The government rolled out the new lower secondary education curriculum in February 2020 with the aim of creating meeting the learners’ needs especially in regard to skills training and enhancement. The Minister for Education, Hon. Janet Museveni, in her statement to Parliament, said that the need to review the curriculum was overdue since it had not been revisited since the colonial education system was introduced. The Minister revealed that the old curriculum was channelling out graduates with no practical skills to meet the demands in the labour market.
It has, however, been a long drawn out process as discussions on the new curriculum blueprint and how it can be operationalised, have lasted close to 14 years.
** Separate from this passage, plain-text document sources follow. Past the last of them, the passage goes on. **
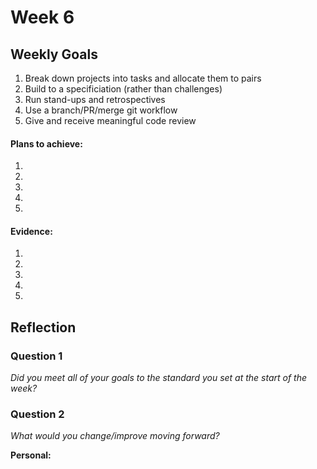 # Week 6

## Weekly Goals

1. Break down projects into tasks and allocate them to pairs
2. Build to a specificiation (rather than challenges)
3. Run stand-ups and retrospectives
4. Use a branch/PR/merge git workflow
5. Give and receive meaningful code review

#### Plans to achieve:

1.
2. 
3. 
4. 
5.

#### Evidence:

1.
2. 
3.
4. 
5.


## Reflection


### Question 1

*Did you meet all of your goals to the standard you set at the start of the week?*


### Question 2

*What would you change/improve moving forward?*

**Personal:**
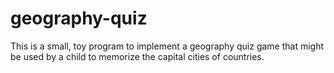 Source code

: # geography-quiz

This is a small, toy program to implement a geography quiz game that might be used by a child to memorize the capital cities of countries. 
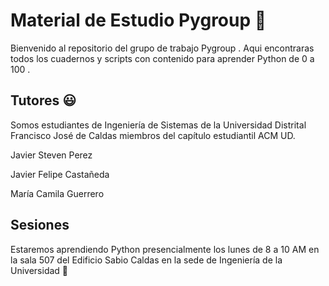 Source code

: # Material de Estudio Pygroup :snake:
Bienvenido al repositorio del grupo de trabajo Pygroup . Aqui encontraras todos los cuadernos y scripts con contenido para aprender Python de 0 a 100 .


## Tutores :smiley:
Somos estudiantes de Ingeniería de Sistemas de la Universidad Distrital Francisco José de Caldas miembros del capítulo estudiantil ACM UD. 

Javier Steven Perez  

Javier Felipe Castañeda

María Camila Guerrero

## Sesiones 
Estaremos aprendiendo Python presencialmente los lunes de 8 a 10 AM en la sala 507 del Edificio Sabio Caldas en la sede de Ingeniería de la Universidad :notebook:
In the last four years, more earnest discussions have taken place, with the net effect being, formal endorsements from several educationists and a February 2020 commencement in its rollout, despite objections from some Members of Parliament. In 2018, MPs on Parliament's education and sports committee had also expressed reservations about the budget for the proposed new curriculum implementation.
This was after deliberations with officials from the National Curriculum Development Centre (NCDC) in Kyambogo, Kampala. As a plus for the government and the education ministry, the Government at length, allocated sh29b in the financial year 2019/2020 to fund the new curriculum rollout.
FEWER SUBJECTS
The foremost amendment in the new curriculum is the reduction in the number of subjects offered by students to 21 from 44. Another is the introduction of continuous assessment, which is an on-going system of monitoring and assessing the learner's progress with an aim of enhancing learning outcomes.
Educationists contend that the implementation of a formative assessment system, as envisioned in the new curriculum, will incrementally and sustainably contribute to better learning outcomes for learners than the traditional pen and paper summative tests and exams.
Upon resumption of schooling, continuous assessment will account for 20% of the learner's score, while summative work will account for 80% of the final score at the end of the cycle (O'level national examinations). Experts say had it not been for COVID-19, the process of implementing the new curriculum would be in a steady stride.
COMBINED APPROACHES
James Droti, a curriculum expert and NCDC head of departmentsecondary curriculum, says besides refining learning opportunities and learner outcomes across the board, the new curriculum will combine approaches that will augment on learners' motivation to pursue careers in (science, technology, engineering and mathematics) STEM.
"With this new curriculum; emphasis is laid on assessment for learning, which hitherto has not been taken seriously in our schools."
NCDC director Grace Baguma said the new syllabus would favour consolidation in a few subjects to encourage teachers and students to use multi subject approaches to teaching and learning.
"There will be seven compulsory core subjects — science and biology, chemistry, physics, physical education, general science and mathematics. The elective subjects will be chosen by schools to enable them to specialise in specific subject profiles, while achieving proficiency," Baguma said.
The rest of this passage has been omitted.